Anna woke with a start. She groggily stared up at the fabric covering the wagon as she realized why she had woken so suddenly. The wagon had stopped. More than that, the wagon tilted at an odd angle with the right side leaning back and to the side. She began to move to a sitting position as she listened to people outside the wagon yelling.
She looked down at her sleeping baby that was cradled in her right arm and sound asleep. Anna gently kissed her precious baby girl and gingerly placed her in the wicker basket next to her.
At that moment, Mark stuck his face through the flap at the back of the wagon. He looked worried and gripped the wagon gate as though he were about to jump in.

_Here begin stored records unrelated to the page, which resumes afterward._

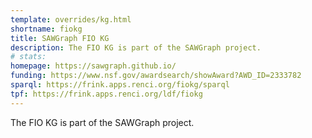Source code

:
 ```yaml
---
template: overrides/kg.html
shortname: fiokg
title: SAWGraph FIO KG
description: The FIO KG is part of the SAWGraph project.
# stats: 
homepage: https://sawgraph.github.io/
funding: https://www.nsf.gov/awardsearch/showAward?AWD_ID=2333782
sparql: https://frink.apps.renci.org/fiokg/sparql
tpf: https://frink.apps.renci.org/ldf/fiokg
---
```

The FIO KG is part of the SAWGraph project.

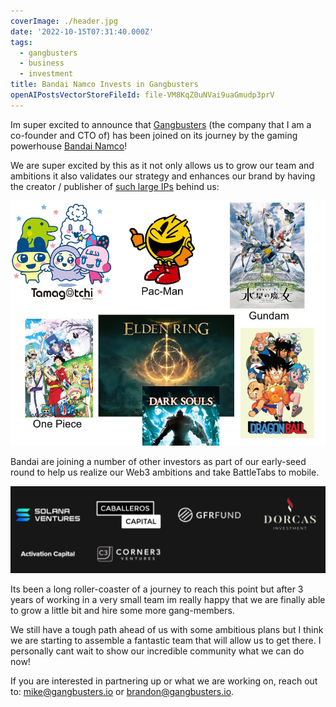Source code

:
 ```yaml
---
coverImage: ./header.jpg
date: '2022-10-15T07:31:40.000Z'
tags:
  - gangbusters
  - business
  - investment
title: Bandai Namco Invests in Gangbusters
openAIPostsVectorStoreFileId: file-VM8KqZ0uNVai9uaGmudp3prV
---
```


Im super excited to announce that [Gangbusters](https://www.gangbusters.io/) (the company that I am a co-founder and CTO of) has been joined on its journey by the gaming powerhouse [Bandai Namco](https://021fund.bn-ent.net/en/news/)!

We are super excited by this as it not only allows us to grow our team and ambitions it also validates our strategy and enhances our brand by having the creator / publisher of [such large IPs](https://en.wikipedia.org/wiki/List_of_Bandai_Namco_video_game_franchises) behind us:

[![](./bandi-ips.jpg)](./bandi-ips.jpg)

Bandai are joining a number of other investors as part of our early-seed round to help us realize our Web3 ambitions and take BattleTabs to mobile.

[![](./other-investors.png)](./other-investors.png)

Its been a long roller-coaster of a journey to reach this point but after 3 years of working in a very small team im really happy that we are finally able to grow a little bit and hire some more gang-members.

We still have a tough path ahead of us with some ambitious plans but I think we are starting to assemble a fantastic team that will allow us to get there. I personally cant wait to show our incredible community what we can do now!

If you are interested in partnering up or what we are working on, reach out to: mike@gangbusters.io or brandon@gangbusters.io.
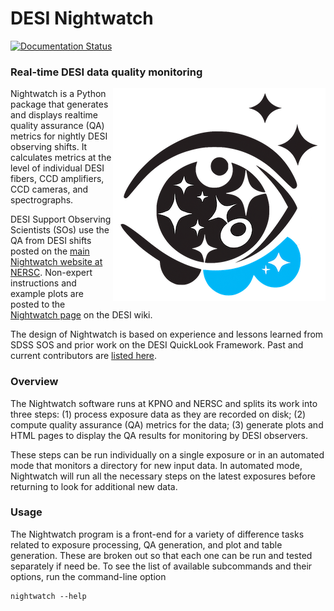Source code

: # DESI Nightwatch

[![Documentation Status](https://readthedocs.org/projects/nightwatch/badge/?version=latest)](https://nightwatch.readthedocs.io/en/latest/?badge=latest)

### Real-time DESI data quality monitoring

<img align="right" alt="Night Watch" src="nightwatch.png">

Nightwatch is a Python package that generates and displays realtime quality assurance (QA) metrics for nightly DESI observing shifts. It calculates metrics at the level of individual DESI fibers, CCD amplifiers, CCD cameras, and spectrographs.

DESI Support Observing Scientists (SOs) use the QA from DESI shifts posted on the [main Nightwatch website at NERSC](https://nightwatch.desi.lbl.gov/nights.html). Non-expert instructions and example plots are posted to the [Nightwatch page](https://desi.lbl.gov/trac/wiki/DESIOperations/NightWatch/NightWatchDescription) on the DESI wiki.

The design of Nightwatch is based on experience and lessons learned from SDSS SOS and prior work on the DESI QuickLook Framework. Past and current contributors are [listed here](https://github.com/desihub/nightwatch/graphs/contributors>).

### Overview

The Nightwatch software runs at KPNO and NERSC and splits its work into three steps: (1) process exposure data as they are recorded on disk; (2) compute quality assurance (QA) metrics for the data; (3) generate plots and HTML pages to display the QA results for monitoring by DESI observers.

These steps can be run individually on a single exposure or in an automated mode that monitors a directory for new input data. In automated mode, Nightwatch will run all the necessary steps on the latest exposures before returning to look for additional new data.

### Usage

The Nightwatch program is a front-end for a variety of difference tasks related to exposure processing, QA generation, and plot and table generation. These are broken out so that each one can be run and tested separately if need be. To see the list of available subcommands and their options, run the command-line option

```
nightwatch --help
```
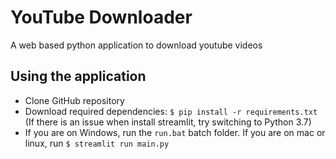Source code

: # YouTube Downloader
 A web based python application to download youtube videos


## Using the application
* Clone GitHub repository
* Download required dependencies: ```$ pip install -r requirements.txt``` (If there is an issue when install streamlit, try switching to Python 3.7)
* If you are on Windows, run the `run.bat` batch folder. If you are on mac or linux, run `$ streamlit run main.py`

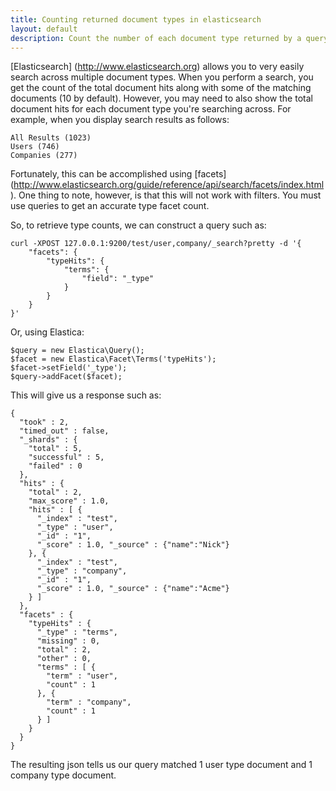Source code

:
 ```yaml
---
title: Counting returned document types in elasticsearch
layout: default
description: Count the number of each document type returned by a query with facets in elasticsearch.
---
```


[Elasticsearch] (http://www.elasticsearch.org) allows you to very easily search
across multiple document types. When you perform a search, you get the count of
the total document hits along with some of the matching documents (10 by
default). However, you may need to also show the total document hits for each
document type you're searching across. For example, when you display search
results as follows:

    All Results (1023)
    Users (746)
    Companies (277)

Fortunately, this can be accomplished using [facets] (http://www.elasticsearch.org/guide/reference/api/search/facets/index.html).
One thing to note, however, is that this will not work with filters. You must
use queries to get an accurate type facet count.

So, to retrieve type counts, we can construct a query such as:

    curl -XPOST 127.0.0.1:9200/test/user,company/_search?pretty -d '{
        "facets": {
            "typeHits": {
                "terms": {
                    "field": "_type"
                }
            }
        }
    }'

Or, using Elastica:

    $query = new Elastica\Query();
    $facet = new Elastica\Facet\Terms('typeHits');
    $facet->setField('_type');
    $query->addFacet($facet);

This will give us a response such as:

    {
      "took" : 2,
      "timed_out" : false,
      "_shards" : {
        "total" : 5,
        "successful" : 5,
        "failed" : 0
      },
      "hits" : {
        "total" : 2,
        "max_score" : 1.0,
        "hits" : [ {
          "_index" : "test",
          "_type" : "user",
          "_id" : "1",
          "_score" : 1.0, "_source" : {"name":"Nick"}
        }, {
          "_index" : "test",
          "_type" : "company",
          "_id" : "1",
          "_score" : 1.0, "_source" : {"name":"Acme"}
        } ]
      },
      "facets" : {
        "typeHits" : {
          "_type" : "terms",
          "missing" : 0,
          "total" : 2,
          "other" : 0,
          "terms" : [ {
            "term" : "user",
            "count" : 1
          }, {
            "term" : "company",
            "count" : 1
          } ]
        }
      }
    }

The resulting json tells us our query matched 1 user type document and 1
company type document.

He paused when he saw Anna sitting up.
Are you and the baby alright, Anna?
he asked, his grip on the gate so tight his knuckles had turned white.
Yes,
said Anna, still waking up completely. I think so.
She straightened her clothing and ran her hands over her hair to make sure it was still bound in its tight braid. She searched her husband’s face, noting the concern in his grey eyes and the worry in the wrinkles across his forehead.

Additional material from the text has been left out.